Les propos datent d’il y a plusieurs jours. Mais la polémique, allumée par les médias de l’empire Bolloré, prend de l’ampleur ces dernières heures. C’est l’idée d’une « labellisation » des médias, non pas faite par l’Etat mais par les journalistes, avancée par Emmanuel Macron, qui est visée.
Le chef de l’Etat, qui fait une série de déplacements en région pour dénoncer les dangers des réseaux sociaux, a évoqué l’idée il y a deux semaines, à Arras, face aux lecteurs de la Voix du Nord. Porté « par des professionnels » des médias, le label viserait à « distinguer les réseaux et les sites qui font de l’argent avec de la pub personnalisée et les réseaux et les sites d’information », précisant que ce n’est pas au gouvernement de dire « ceci est une information, ceci n’en est pas ». Il s’agit de l’enjeu démocratique des fausses informations. Sur ce sujet, l’ONG Reporters sans frontières a déjà avancé, avec le Journalism Trust Initiative, dont l’AFP est membre. Rebelote vendredi dernier, dans les Vosges, à Mirecourt, devant les lecteurs du groupe EBRA, où le Président précise que « ce n’est pas l’Etat qui doit vérifier », sinon « ça devient une dictature ».
« Ce n’est pas un truc qui a germé dans l’esprit malade du Président Macron »
L’idée n’est pas nouvelle. Un fidèle rappelle que le Président « a évoqué cela depuis longtemps, lors de ses vœux à la presse, en 2018 ». Le même ajoute ironiquement : « Ce n’est pas un truc qui a germé dans l’esprit malade du Président Macron ».

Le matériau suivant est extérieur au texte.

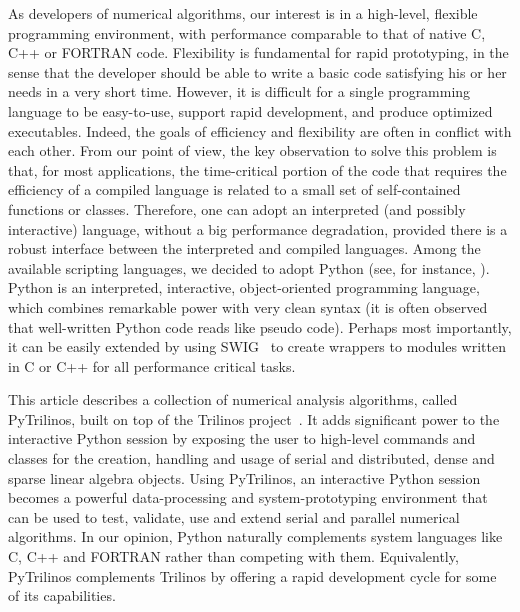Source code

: \documentclass[10pt,relax]{SANDreport}
\newcommand{\PyTrilinos}{{PyTrilinos}}
\begin{document}
As developers of numerical algorithms, our interest is in a
high-level, flexible programming environment, with performance
comparable to that of native C, C++ or FORTRAN code. Flexibility is
fundamental for rapid prototyping, in the sense that the developer
should be able to write a basic code satisfying his or her needs in
a very short time.  However, it is difficult for a single
programming language to be easy-to-use, support rapid development,
and produce optimized executables. Indeed, the goals of efficiency
and flexibility are often in conflict with each other. From our
point of view, the key observation to solve this problem is that,
for most applications, the time-critical portion of the code that
requires the efficiency of a compiled language is related to a small
set of self-contained functions or classes. Therefore, one can adopt
an interpreted (and possibly interactive) language, without a big
performance degradation, provided there is a robust interface
between the interpreted and compiled languages. Among the available
scripting languages, we decided to adopt Python (see, for instance,
\cite{python-book}).  Python is an interpreted, interactive,
object-oriented programming language, which combines remarkable
power with very clean syntax (it is often observed that well-written
Python code reads like pseudo code).  Perhaps most importantly, it
can be easily extended by using SWIG~\cite{swig} to create wrappers
to modules written in C or C++ for all performance critical tasks.

This article describes a collection of numerical analysis
algorithms, called PyTrilinos, built on top of the Trilinos
project~\cite{Trilinos-home-page,Heroux:2005:OTP}.  It adds
significant power to the interactive Python session by exposing the
user to high-level commands and classes for the creation, handling
and usage of serial and distributed, dense and sparse linear algebra
objects. Using \PyTrilinos, an interactive Python session becomes a
powerful data-processing and system-prototyping environment that can
be used to test, validate, use and extend serial and parallel
numerical algorithms. In our opinion, Python naturally complements
system languages like C, C++ and FORTRAN rather than competing with
them. Equivalently, PyTrilinos complements Trilinos by offering a
rapid development cycle for some of its capabilities.

\end{document}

« Une dictature », c’est justement ce que reprochent quasiment, ensuite, les médias de la sphère d’extrême droite et conservatrice. Dimanche, le JDD fait sa Une : « Vers un contrôle de l’information », dénonçant dans un article « la tentation du ministère de la Vérité », une référence au roman 1984, de George Orwell. Derrière, l’éditorialiste vedette de C News, Pascal Praud, embraye et dénonce la « tentation autoritaire d’un Président mécontent du traitement médiatique, qui souhaite imposer un récit unique », parlant de « Pravda ».
Côté politique, Jordan Bardella, président du RN, dénonce dimanche toujours sur C News la « labellisation des médias » qui lui « rappelle le « ministère de la Vérité »». Le président des LR, Bruno Retailleau, pointe lundi « une dérive inquiétante ».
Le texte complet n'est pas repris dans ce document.